Rob Bishop (Utah), outgoing chairman of the House Committee on Natural Resources, wrote a letter to acting Attorney General Matthew Whitaker asking him for help to call a “statehood yes-or-no” referendum on the island if the local government decides to take that route. Bishop did not hold a hearing to discuss Resident Commissioner Jennifer González´pro-statehood bill.
Bishop's spokesperson, Kristina Baum, however, said last night that the letter - although signed and dated, - has not been sent and should be considered a draft. According to Baum, the final content is discussed with the resident commissioner, Jenniffer González.
On Thanksgiving eve and six days after the last committee markup, Bishop's letter recalls a January 2014 law still in force that allows the US Attorney's Office to allocate $ 2.5 million in exchange for certifying the alternatives of a status referendum on the island.

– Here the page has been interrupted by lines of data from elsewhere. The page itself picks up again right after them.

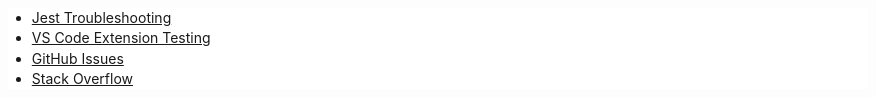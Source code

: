 - [Jest Troubleshooting](https://jestjs.io/docs/troubleshooting)
- [VS Code Extension Testing](https://code.visualstudio.com/api/working-with-extensions/testing-extension)
- [GitHub Issues](https://github.com/pragmatic-rhino/agentic-reviewer/issues)
- [Stack Overflow](https://stackoverflow.com/questions/tagged/jest)
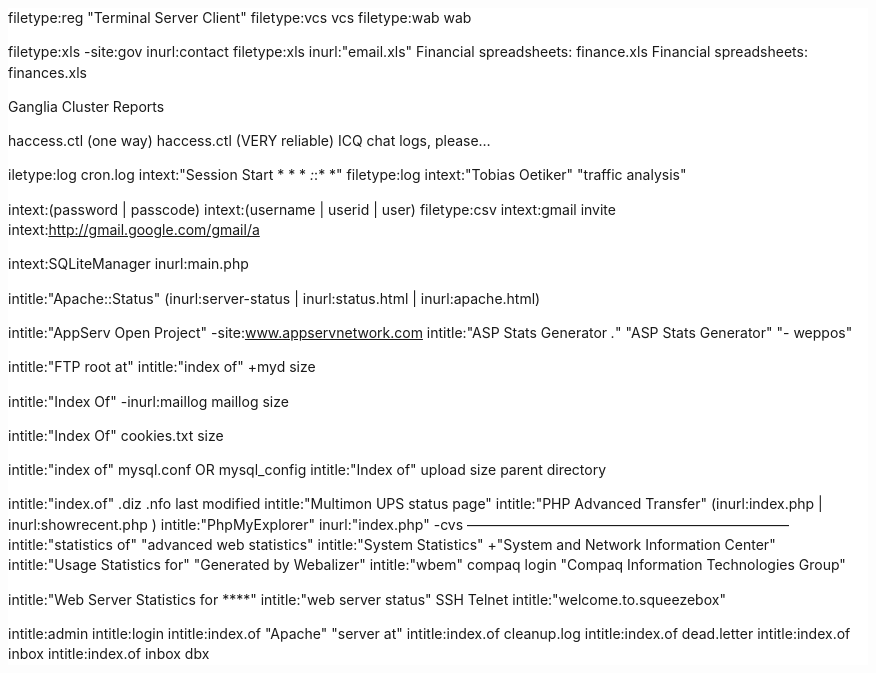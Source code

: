filetype:reg "Terminal Server Client"
filetype:vcs vcs
filetype:wab wab

filetype:xls -site:gov inurl:contact
filetype:xls inurl:"email.xls"
Financial spreadsheets: finance.xls
Financial spreadsheets: finances.xls

Ganglia Cluster Reports

haccess.ctl (one way)
haccess.ctl (VERY reliable)
ICQ chat logs, please…

iletype:log cron.log
intext:"Session Start * * * *:*:* *" filetype:log
intext:"Tobias Oetiker" "traffic analysis"

intext:(password | passcode) intext:(username | userid | user) filetype:csv
intext:gmail invite intext:http://gmail.google.com/gmail/a

intext:SQLiteManager inurl:main.php

intitle:"Apache::Status" (inurl:server-status | inurl:status.html | inurl:apache.html)

intitle:"AppServ Open Project" -site:www.appservnetwork.com
intitle:"ASP Stats Generator *.*" "ASP Stats Generator" "- weppos"

intitle:"FTP root at"
intitle:"index of" +myd size

intitle:"Index Of" -inurl:maillog maillog size

intitle:"Index Of" cookies.txt size

intitle:"index of" mysql.conf OR mysql_config
intitle:"Index of" upload size parent directory

intitle:"index.of" .diz .nfo last modified
intitle:"Multimon UPS status page"
intitle:"PHP Advanced Transfer" (inurl:index.php | inurl:showrecent.php )
intitle:"PhpMyExplorer" inurl:"index.php" -cvs
———————————————————————
intitle:"statistics of" "advanced web statistics"
intitle:"System Statistics" +"System and Network Information Center"
intitle:"Usage Statistics for" "Generated by Webalizer"
intitle:"wbem" compaq login "Compaq Information Technologies Group"

intitle:"Web Server Statistics for ****"
intitle:"web server status" SSH Telnet
intitle:"welcome.to.squeezebox"

intitle:admin intitle:login
intitle:index.of "Apache" "server at"
intitle:index.of cleanup.log
intitle:index.of dead.letter
intitle:index.of inbox
intitle:index.of inbox dbx
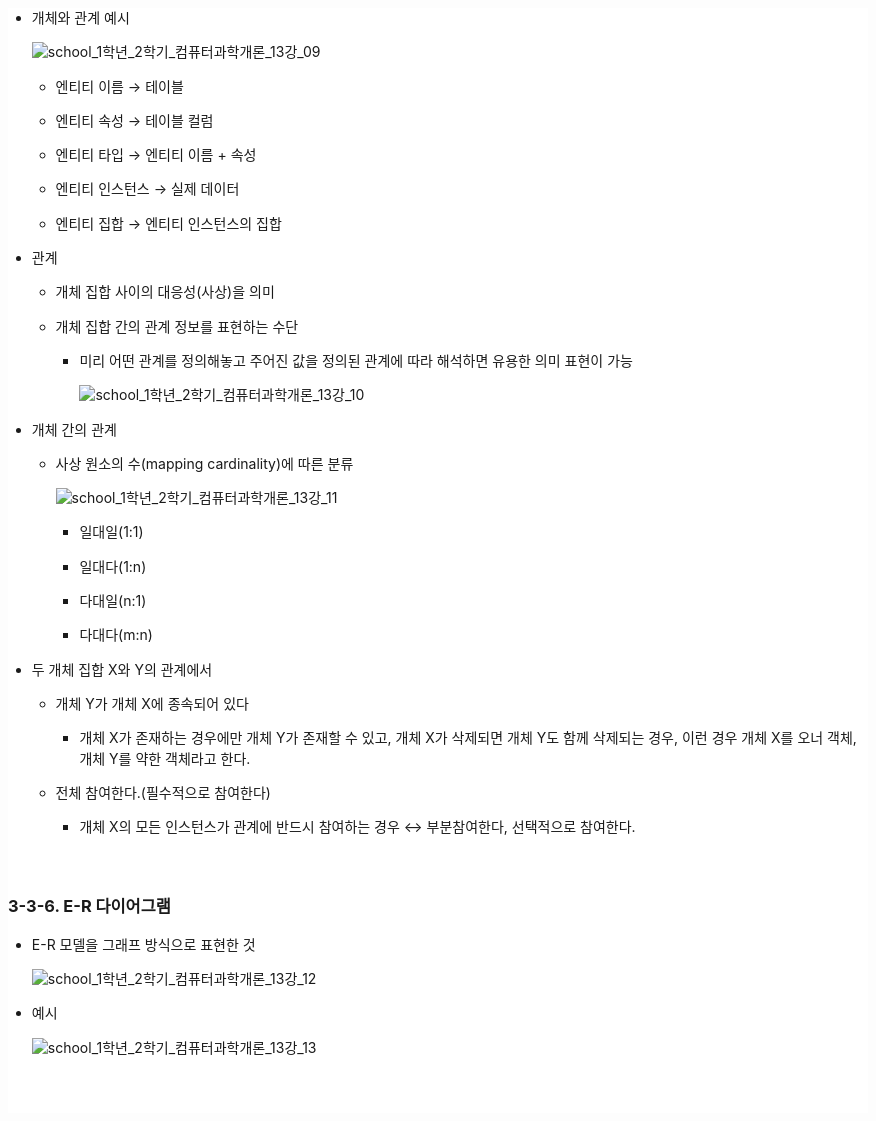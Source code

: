 - 개체와 관계 예시

  ![school_1학년_2학기_컴퓨터과학개론_13강_09](https://github.com/Yu-jae-min/Basic-concept/assets/85284246/51ca2788-8bb1-4675-ae52-4cabc55d7596)

  - 엔티티 이름 → 테이블

  - 엔티티 속성 → 테이블 컬럼

  - 엔티티 타입 → 엔티티 이름 + 속성

  - 엔티티 인스턴스 → 실제 데이터

  - 엔티티 집합 → 엔티티 인스턴스의 집합

- 관계

  - 개체 집합 사이의 대응성(사상)을 의미

  - 개체 집합 간의 관계 정보를 표현하는 수단

    - 미리 어떤 관계를 정의해놓고 주어진 값을 정의된 관계에 따라 해석하면 유용한 의미 표현이 가능

      ![school_1학년_2학기_컴퓨터과학개론_13강_10](https://github.com/Yu-jae-min/Basic-concept/assets/85284246/c35eb25a-7580-48a4-9f12-c9a8cb192a3a)

- 개체 간의 관계

  - 사상 원소의 수(mapping cardinality)에 따른 분류

    ![school_1학년_2학기_컴퓨터과학개론_13강_11](https://github.com/Yu-jae-min/Basic-concept/assets/85284246/2e0a76cc-4780-4244-8914-2cb025ef4fc9)

    - 일대일(1:1)

    - 일대다(1:n)

    - 다대일(n:1)

    - 다대다(m:n)

- 두 개체 집합 X와 Y의 관계에서

  - 개체 Y가 개체 X에 종속되어 있다

    - 개체 X가 존재하는 경우에만 개체 Y가 존재할 수 있고, 개체 X가 삭제되면 개체 Y도 함께 삭제되는 경우, 이런 경우 개체 X를 오너 객체, 개체 Y를 약한 객체라고 한다.

  - 전체 참여한다.(필수적으로 참여한다)

    - 개체 X의 모든 인스턴스가 관계에 반드시 참여하는 경우 ↔ 부분참여한다, 선택적으로 참여한다.

<br>

### 3-3-6. E-R 다이어그램

- E-R 모델을 그래프 방식으로 표현한 것

  ![school_1학년_2학기_컴퓨터과학개론_13강_12](https://github.com/Yu-jae-min/Basic-concept/assets/85284246/6f041a78-09eb-44c6-9064-762a63285cb3)

- 예시

  ![school_1학년_2학기_컴퓨터과학개론_13강_13](https://github.com/Yu-jae-min/Basic-concept/assets/85284246/625b8875-1c39-49af-82d9-955b725a53ee)

<br>
<br>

In 2017, the government of Puerto Rico began the process with the US Department of Justice regarding the June 11 plebiscite, but did not wait for a final certification. Although statehood obtained 97 percent in that referendum, the voter turnout was the lowest for a status referendum (23 percent), amid a boycott from opposition parties.
President Donald Trump´s administration has ruled out both the 2017 and 2012 plebiscites, as groundworks for advancing a status debate, since they consider that there is no consensus on the issue. Trump has also given an "absolute no" to statehood.
Democrat Raúl Grijalva, next chairman of the Committee on Natural Resources, warned that, due to low voter turnout, the 2017 plebiscite cannot be a reference to push the status debate forward.
In the letter, Bishop acknowledged that the 2012 and 2017 plebiscites – although he considers they reflect that statehood won the majority vote– were locally promoted and not federally certified.
According to Bishop, if the government of Puerto Rico decides to call a "yes-or-no" statehood referendum under the 2014 federal law, the legal standard for federal recognition of such a self-determination act is clear.
Neither Governor Ricardo Rosselló Nevares nor Commissioner González suggested to promote a "statehood yes-or-no” referendum on the island. Rather, they argued that there is no need for a new plebiscite for Congress to consider statehood for the island.
But Bishop's letter suggests that this issue is under discussion and that the New Progressive Party (PNP) government can change its position.
In the letter to the acting Attorney General, Bishop stated that a proposal for a vote on the admission of Puerto Rico as a state would be consistent with the procedures that led to the transition of Alaska and Hawaii from territories to states.
Bishop is a co-sponsor of Commissioner González bill 6246 that, according to her, proposes to incorporate Puerto Rico as a territory, and create a Congress Task Force to study the law changes required to turn the island into a state by January 2021.
Last week, González said that she would try to start a new federal bill on statehood in the Senate, as she hopes to count on the newly elected Republican leadership, Rick Scott (Florida) and Mitt Romney (Utah), as well as Republican Senator Marco Rubio (Florida).
In January, Rubio ruled out promoting a pro-statehood bill in the Senate, because he recognized that there were not enough votes to pass that bill.